## [EXERCISE]
With the material below, print exactly the lines between the line holding "Ndc3 c5 Na3" and the line holding "f4 Bxh1 Qxh1", inclusive. Add nothing else.

• • • •

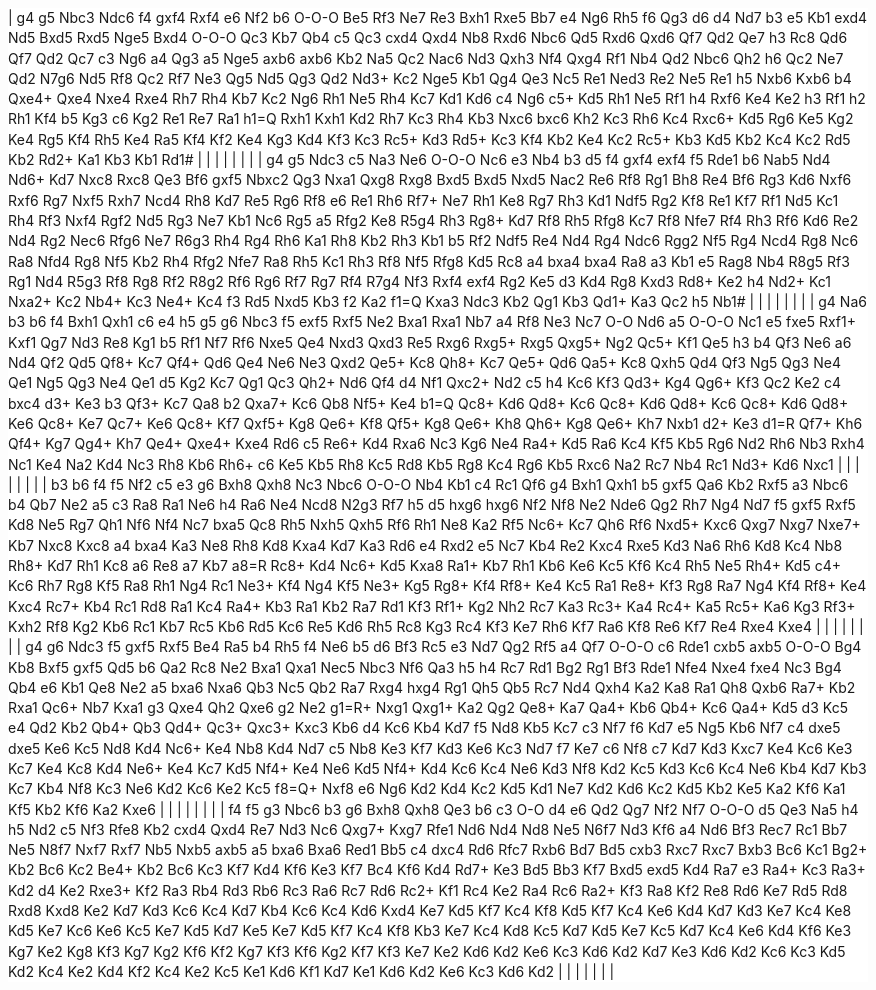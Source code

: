 | g4 g5 Nbc3 Ndc6 f4 gxf4 Rxf4 e6 Nf2 b6 O-O-O Be5 Rf3 Ne7 Re3 Bxh1 Rxe5 Bb7 e4 Ng6 Rh5 f6 Qg3 d6 d4 Nd7 b3 e5 Kb1 exd4 Nd5 Bxd5 Rxd5 Nge5 Bxd4 O-O-O Qc3 Kb7 Qb4 c5 Qc3 cxd4 Qxd4 Nb8 Rxd6 Nbc6 Qd5 Rxd6 Qxd6 Qf7 Qd2 Qe7 h3 Rc8 Qd6 Qf7 Qd2 Qc7 c3 Ng6 a4 Qg3 a5 Nge5 axb6 axb6 Kb2 Na5 Qc2 Nac6 Nd3 Qxh3 Nf4 Qxg4 Rf1 Nb4 Qd2 Nbc6 Qh2 h6 Qc2 Ne7 Qd2 N7g6 Nd5 Rf8 Qc2 Rf7 Ne3 Qg5 Nd5 Qg3 Qd2 Nd3+ Kc2 Nge5 Kb1 Qg4 Qe3 Nc5 Re1 Ned3 Re2 Ne5 Re1 h5 Nxb6 Kxb6 b4 Qxe4+ Qxe4 Nxe4 Rxe4 Rh7 Rh4 Kb7 Kc2 Ng6 Rh1 Ne5 Rh4 Kc7 Kd1 Kd6 c4 Ng6 c5+ Kd5 Rh1 Ne5 Rf1 h4 Rxf6 Ke4 Ke2 h3 Rf1 h2 Rh1 Kf4 b5 Kg3 c6 Kg2 Re1 Re7 Ra1 h1=Q Rxh1 Kxh1 Kd2 Rh7 Kc3 Rh4 Kb3 Nxc6 bxc6 Kh2 Kc3 Rh6 Kc4 Rxc6+ Kd5 Rg6 Ke5 Kg2 Ke4 Rg5 Kf4 Rh5 Ke4 Ra5 Kf4 Kf2 Ke4 Kg3 Kd4 Kf3 Kc3 Rc5+ Kd3 Rd5+ Kc3 Kf4 Kb2 Ke4 Kc2 Rc5+ Kb3 Kd5 Kb2 Kc4 Kc2 Rd5 Kb2 Rd2+ Ka1 Kb3 Kb1 Rd1# |  |  |  |  |  |  |
| g4 g5 Ndc3 c5 Na3 Ne6 O-O-O Nc6 e3 Nb4 b3 d5 f4 gxf4 exf4 f5 Rde1 b6 Nab5 Nd4 Nd6+ Kd7 Nxc8 Rxc8 Qe3 Bf6 gxf5 Nbxc2 Qg3 Nxa1 Qxg8 Rxg8 Bxd5 Bxd5 Nxd5 Nac2 Re6 Rf8 Rg1 Bh8 Re4 Bf6 Rg3 Kd6 Nxf6 Rxf6 Rg7 Nxf5 Rxh7 Ncd4 Rh8 Kd7 Re5 Rg6 Rf8 e6 Re1 Rh6 Rf7+ Ne7 Rh1 Ke8 Rg7 Rh3 Kd1 Ndf5 Rg2 Kf8 Re1 Kf7 Rf1 Nd5 Kc1 Rh4 Rf3 Nxf4 Rgf2 Nd5 Rg3 Ne7 Kb1 Nc6 Rg5 a5 Rfg2 Ke8 R5g4 Rh3 Rg8+ Kd7 Rf8 Rh5 Rfg8 Kc7 Rf8 Nfe7 Rf4 Rh3 Rf6 Kd6 Re2 Nd4 Rg2 Nec6 Rfg6 Ne7 R6g3 Rh4 Rg4 Rh6 Ka1 Rh8 Kb2 Rh3 Kb1 b5 Rf2 Ndf5 Re4 Nd4 Rg4 Ndc6 Rgg2 Nf5 Rg4 Ncd4 Rg8 Nc6 Ra8 Nfd4 Rg8 Nf5 Kb2 Rh4 Rfg2 Nfe7 Ra8 Rh5 Kc1 Rh3 Rf8 Nf5 Rfg8 Kd5 Rc8 a4 bxa4 bxa4 Ra8 a3 Kb1 e5 Rag8 Nb4 R8g5 Rf3 Rg1 Nd4 R5g3 Rf8 Rg8 Rf2 R8g2 Rf6 Rg6 Rf7 Rg7 Rf4 R7g4 Nf3 Rxf4 exf4 Rg2 Ke5 d3 Kd4 Rg8 Kxd3 Rd8+ Ke2 h4 Nd2+ Kc1 Nxa2+ Kc2 Nb4+ Kc3 Ne4+ Kc4 f3 Rd5 Nxd5 Kb3 f2 Ka2 f1=Q Kxa3 Ndc3 Kb2 Qg1 Kb3 Qd1+ Ka3 Qc2 h5 Nb1# |  |  |  |  |  |  |
| g4 Na6 b3 b6 f4 Bxh1 Qxh1 c6 e4 h5 g5 g6 Nbc3 f5 exf5 Rxf5 Ne2 Bxa1 Rxa1 Nb7 a4 Rf8 Ne3 Nc7 O-O Nd6 a5 O-O-O Nc1 e5 fxe5 Rxf1+ Kxf1 Qg7 Nd3 Re8 Kg1 b5 Rf1 Nf7 Rf6 Nxe5 Qe4 Nxd3 Qxd3 Re5 Rxg6 Rxg5+ Rxg5 Qxg5+ Ng2 Qc5+ Kf1 Qe5 h3 b4 Qf3 Ne6 a6 Nd4 Qf2 Qd5 Qf8+ Kc7 Qf4+ Qd6 Qe4 Ne6 Ne3 Qxd2 Qe5+ Kc8 Qh8+ Kc7 Qe5+ Qd6 Qa5+ Kc8 Qxh5 Qd4 Qf3 Ng5 Qg3 Ne4 Qe1 Ng5 Qg3 Ne4 Qe1 d5 Kg2 Kc7 Qg1 Qc3 Qh2+ Nd6 Qf4 d4 Nf1 Qxc2+ Nd2 c5 h4 Kc6 Kf3 Qd3+ Kg4 Qg6+ Kf3 Qc2 Ke2 c4 bxc4 d3+ Ke3 b3 Qf3+ Kc7 Qa8 b2 Qxa7+ Kc6 Qb8 Nf5+ Ke4 b1=Q Qc8+ Kd6 Qd8+ Kc6 Qc8+ Kd6 Qd8+ Kc6 Qc8+ Kd6 Qd8+ Ke6 Qc8+ Ke7 Qc7+ Ke6 Qc8+ Kf7 Qxf5+ Kg8 Qe6+ Kf8 Qf5+ Kg8 Qe6+ Kh8 Qh6+ Kg8 Qe6+ Kh7 Nxb1 d2+ Ke3 d1=R Qf7+ Kh6 Qf4+ Kg7 Qg4+ Kh7 Qe4+ Qxe4+ Kxe4 Rd6 c5 Re6+ Kd4 Rxa6 Nc3 Kg6 Ne4 Ra4+ Kd5 Ra6 Kc4 Kf5 Kb5 Rg6 Nd2 Rh6 Nb3 Rxh4 Nc1 Ke4 Na2 Kd4 Nc3 Rh8 Kb6 Rh6+ c6 Ke5 Kb5 Rh8 Kc5 Rd8 Kb5 Rg8 Kc4 Rg6 Kb5 Rxc6 Na2 Rc7 Nb4 Rc1 Nd3+ Kd6 Nxc1 |  |  |  |  |  |  |
| b3 b6 f4 f5 Nf2 c5 e3 g6 Bxh8 Qxh8 Nc3 Nbc6 O-O-O Nb4 Kb1 c4 Rc1 Qf6 g4 Bxh1 Qxh1 b5 gxf5 Qa6 Kb2 Rxf5 a3 Nbc6 b4 Qb7 Ne2 a5 c3 Ra8 Ra1 Ne6 h4 Ra6 Ne4 Ncd8 N2g3 Rf7 h5 d5 hxg6 hxg6 Nf2 Nf8 Ne2 Nde6 Qg2 Rh7 Ng4 Nd7 f5 gxf5 Rxf5 Kd8 Ne5 Rg7 Qh1 Nf6 Nf4 Nc7 bxa5 Qc8 Rh5 Nxh5 Qxh5 Rf6 Rh1 Ne8 Ka2 Rf5 Nc6+ Kc7 Qh6 Rf6 Nxd5+ Kxc6 Qxg7 Nxg7 Nxe7+ Kb7 Nxc8 Kxc8 a4 bxa4 Ka3 Ne8 Rh8 Kd8 Kxa4 Kd7 Ka3 Rd6 e4 Rxd2 e5 Nc7 Kb4 Re2 Kxc4 Rxe5 Kd3 Na6 Rh6 Kd8 Kc4 Nb8 Rh8+ Kd7 Rh1 Kc8 a6 Re8 a7 Kb7 a8=R Rc8+ Kd4 Nc6+ Kd5 Kxa8 Ra1+ Kb7 Rh1 Kb6 Ke6 Kc5 Kf6 Kc4 Rh5 Ne5 Rh4+ Kd5 c4+ Kc6 Rh7 Rg8 Kf5 Ra8 Rh1 Ng4 Rc1 Ne3+ Kf4 Ng4 Kf5 Ne3+ Kg5 Rg8+ Kf4 Rf8+ Ke4 Kc5 Ra1 Re8+ Kf3 Rg8 Ra7 Ng4 Kf4 Rf8+ Ke4 Kxc4 Rc7+ Kb4 Rc1 Rd8 Ra1 Kc4 Ra4+ Kb3 Ra1 Kb2 Ra7 Rd1 Kf3 Rf1+ Kg2 Nh2 Rc7 Ka3 Rc3+ Ka4 Rc4+ Ka5 Rc5+ Ka6 Kg3 Rf3+ Kxh2 Rf8 Kg2 Kb6 Rc1 Kb7 Rc5 Kb6 Rd5 Kc6 Re5 Kd6 Rh5 Rc8 Kg3 Rc4 Kf3 Ke7 Rh6 Kf7 Ra6 Kf8 Re6 Kf7 Re4 Rxe4 Kxe4 |  |  |  |  |  |  |
| g4 g6 Ndc3 f5 gxf5 Rxf5 Be4 Ra5 b4 Rh5 f4 Ne6 b5 d6 Bf3 Rc5 e3 Nd7 Qg2 Rf5 a4 Qf7 O-O-O c6 Rde1 cxb5 axb5 O-O-O Bg4 Kb8 Bxf5 gxf5 Qd5 b6 Qa2 Rc8 Ne2 Bxa1 Qxa1 Nec5 Nbc3 Nf6 Qa3 h5 h4 Rc7 Rd1 Bg2 Rg1 Bf3 Rde1 Nfe4 Nxe4 fxe4 Nc3 Bg4 Qb4 e6 Kb1 Qe8 Ne2 a5 bxa6 Nxa6 Qb3 Nc5 Qb2 Ra7 Rxg4 hxg4 Rg1 Qh5 Qb5 Rc7 Nd4 Qxh4 Ka2 Ka8 Ra1 Qh8 Qxb6 Ra7+ Kb2 Rxa1 Qc6+ Nb7 Kxa1 g3 Qxe4 Qh2 Qxe6 g2 Ne2 g1=R+ Nxg1 Qxg1+ Ka2 Qg2 Qe8+ Ka7 Qa4+ Kb6 Qb4+ Kc6 Qa4+ Kd5 d3 Kc5 e4 Qd2 Kb2 Qb4+ Qb3 Qd4+ Qc3+ Qxc3+ Kxc3 Kb6 d4 Kc6 Kb4 Kd7 f5 Nd8 Kb5 Kc7 c3 Nf7 f6 Kd7 e5 Ng5 Kb6 Nf7 c4 dxe5 dxe5 Ke6 Kc5 Nd8 Kd4 Nc6+ Ke4 Nb8 Kd4 Nd7 c5 Nb8 Ke3 Kf7 Kd3 Ke6 Kc3 Nd7 f7 Ke7 c6 Nf8 c7 Kd7 Kd3 Kxc7 Ke4 Kc6 Ke3 Kc7 Ke4 Kc8 Kd4 Ne6+ Ke4 Kc7 Kd5 Nf4+ Ke4 Ne6 Kd5 Nf4+ Kd4 Kc6 Kc4 Ne6 Kd3 Nf8 Kd2 Kc5 Kd3 Kc6 Kc4 Ne6 Kb4 Kd7 Kb3 Kc7 Kb4 Nf8 Kc3 Ne6 Kd2 Kc6 Ke2 Kc5 f8=Q+ Nxf8 e6 Ng6 Kd2 Kd4 Kc2 Kd5 Kd1 Ne7 Kd2 Kd6 Kc2 Kd5 Kb2 Ke5 Ka2 Kf6 Ka1 Kf5 Kb2 Kf6 Ka2 Kxe6 |  |  |  |  |  |  |
| f4 f5 g3 Nbc6 b3 g6 Bxh8 Qxh8 Qe3 b6 c3 O-O d4 e6 Qd2 Qg7 Nf2 Nf7 O-O-O d5 Qe3 Na5 h4 h5 Nd2 c5 Nf3 Rfe8 Kb2 cxd4 Qxd4 Re7 Nd3 Nc6 Qxg7+ Kxg7 Rfe1 Nd6 Nd4 Nd8 Ne5 N6f7 Nd3 Kf6 a4 Nd6 Bf3 Rec7 Rc1 Bb7 Ne5 N8f7 Nxf7 Rxf7 Nb5 Nxb5 axb5 a5 bxa6 Bxa6 Red1 Bb5 c4 dxc4 Rd6 Rfc7 Rxb6 Bd7 Bd5 cxb3 Rxc7 Rxc7 Bxb3 Bc6 Kc1 Bg2+ Kb2 Bc6 Kc2 Be4+ Kb2 Bc6 Kc3 Kf7 Kd4 Kf6 Ke3 Kf7 Bc4 Kf6 Kd4 Rd7+ Ke3 Bd5 Bb3 Kf7 Bxd5 exd5 Kd4 Ra7 e3 Ra4+ Kc3 Ra3+ Kd2 d4 Ke2 Rxe3+ Kf2 Ra3 Rb4 Rd3 Rb6 Rc3 Ra6 Rc7 Rd6 Rc2+ Kf1 Rc4 Ke2 Ra4 Rc6 Ra2+ Kf3 Ra8 Kf2 Re8 Rd6 Ke7 Rd5 Rd8 Rxd8 Kxd8 Ke2 Kd7 Kd3 Kc6 Kc4 Kd7 Kb4 Kc6 Kc4 Kd6 Kxd4 Ke7 Kd5 Kf7 Kc4 Kf8 Kd5 Kf7 Kc4 Ke6 Kd4 Kd7 Kd3 Ke7 Kc4 Ke8 Kd5 Ke7 Kc6 Ke6 Kc5 Ke7 Kd5 Kd7 Ke5 Ke7 Kd5 Kf7 Kc4 Kf8 Kb3 Ke7 Kc4 Kd8 Kc5 Kd7 Kd5 Ke7 Kc5 Kd7 Kc4 Ke6 Kd4 Kf6 Ke3 Kg7 Ke2 Kg8 Kf3 Kg7 Kg2 Kf6 Kf2 Kg7 Kf3 Kf6 Kg2 Kf7 Kf3 Ke7 Ke2 Kd6 Kd2 Ke6 Kc3 Kd6 Kd2 Kd7 Ke3 Kd6 Kd2 Kc6 Kc3 Kd5 Kd2 Kc4 Ke2 Kd4 Kf2 Kc4 Ke2 Kc5 Ke1 Kd6 Kf1 Kd7 Ke1 Kd6 Kd2 Ke6 Kc3 Kd6 Kd2 |  |  |  |  |  |  |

• • • •

## [SOLVED PROBLEM]
| g4 g5 Ndc3 c5 Na3 Ne6 O-O-O Nc6 e3 Nb4 b3 d5 f4 gxf4 exf4 f5 Rde1 b6 Nab5 Nd4 Nd6+ Kd7 Nxc8 Rxc8 Qe3 Bf6 gxf5 Nbxc2 Qg3 Nxa1 Qxg8 Rxg8 Bxd5 Bxd5 Nxd5 Nac2 Re6 Rf8 Rg1 Bh8 Re4 Bf6 Rg3 Kd6 Nxf6 Rxf6 Rg7 Nxf5 Rxh7 Ncd4 Rh8 Kd7 Re5 Rg6 Rf8 e6 Re1 Rh6 Rf7+ Ne7 Rh1 Ke8 Rg7 Rh3 Kd1 Ndf5 Rg2 Kf8 Re1 Kf7 Rf1 Nd5 Kc1 Rh4 Rf3 Nxf4 Rgf2 Nd5 Rg3 Ne7 Kb1 Nc6 Rg5 a5 Rfg2 Ke8 R5g4 Rh3 Rg8+ Kd7 Rf8 Rh5 Rfg8 Kc7 Rf8 Nfe7 Rf4 Rh3 Rf6 Kd6 Re2 Nd4 Rg2 Nec6 Rfg6 Ne7 R6g3 Rh4 Rg4 Rh6 Ka1 Rh8 Kb2 Rh3 Kb1 b5 Rf2 Ndf5 Re4 Nd4 Rg4 Ndc6 Rgg2 Nf5 Rg4 Ncd4 Rg8 Nc6 Ra8 Nfd4 Rg8 Nf5 Kb2 Rh4 Rfg2 Nfe7 Ra8 Rh5 Kc1 Rh3 Rf8 Nf5 Rfg8 Kd5 Rc8 a4 bxa4 bxa4 Ra8 a3 Kb1 e5 Rag8 Nb4 R8g5 Rf3 Rg1 Nd4 R5g3 Rf8 Rg8 Rf2 R8g2 Rf6 Rg6 Rf7 Rg7 Rf4 R7g4 Nf3 Rxf4 exf4 Rg2 Ke5 d3 Kd4 Rg8 Kxd3 Rd8+ Ke2 h4 Nd2+ Kc1 Nxa2+ Kc2 Nb4+ Kc3 Ne4+ Kc4 f3 Rd5 Nxd5 Kb3 f2 Ka2 f1=Q Kxa3 Ndc3 Kb2 Qg1 Kb3 Qd1+ Ka3 Qc2 h5 Nb1# |  |  |  |  |  |  |
| g4 Na6 b3 b6 f4 Bxh1 Qxh1 c6 e4 h5 g5 g6 Nbc3 f5 exf5 Rxf5 Ne2 Bxa1 Rxa1 Nb7 a4 Rf8 Ne3 Nc7 O-O Nd6 a5 O-O-O Nc1 e5 fxe5 Rxf1+ Kxf1 Qg7 Nd3 Re8 Kg1 b5 Rf1 Nf7 Rf6 Nxe5 Qe4 Nxd3 Qxd3 Re5 Rxg6 Rxg5+ Rxg5 Qxg5+ Ng2 Qc5+ Kf1 Qe5 h3 b4 Qf3 Ne6 a6 Nd4 Qf2 Qd5 Qf8+ Kc7 Qf4+ Qd6 Qe4 Ne6 Ne3 Qxd2 Qe5+ Kc8 Qh8+ Kc7 Qe5+ Qd6 Qa5+ Kc8 Qxh5 Qd4 Qf3 Ng5 Qg3 Ne4 Qe1 Ng5 Qg3 Ne4 Qe1 d5 Kg2 Kc7 Qg1 Qc3 Qh2+ Nd6 Qf4 d4 Nf1 Qxc2+ Nd2 c5 h4 Kc6 Kf3 Qd3+ Kg4 Qg6+ Kf3 Qc2 Ke2 c4 bxc4 d3+ Ke3 b3 Qf3+ Kc7 Qa8 b2 Qxa7+ Kc6 Qb8 Nf5+ Ke4 b1=Q Qc8+ Kd6 Qd8+ Kc6 Qc8+ Kd6 Qd8+ Kc6 Qc8+ Kd6 Qd8+ Ke6 Qc8+ Ke7 Qc7+ Ke6 Qc8+ Kf7 Qxf5+ Kg8 Qe6+ Kf8 Qf5+ Kg8 Qe6+ Kh8 Qh6+ Kg8 Qe6+ Kh7 Nxb1 d2+ Ke3 d1=R Qf7+ Kh6 Qf4+ Kg7 Qg4+ Kh7 Qe4+ Qxe4+ Kxe4 Rd6 c5 Re6+ Kd4 Rxa6 Nc3 Kg6 Ne4 Ra4+ Kd5 Ra6 Kc4 Kf5 Kb5 Rg6 Nd2 Rh6 Nb3 Rxh4 Nc1 Ke4 Na2 Kd4 Nc3 Rh8 Kb6 Rh6+ c6 Ke5 Kb5 Rh8 Kc5 Rd8 Kb5 Rg8 Kc4 Rg6 Kb5 Rxc6 Na2 Rc7 Nb4 Rc1 Nd3+ Kd6 Nxc1 |  |  |  |  |  |  |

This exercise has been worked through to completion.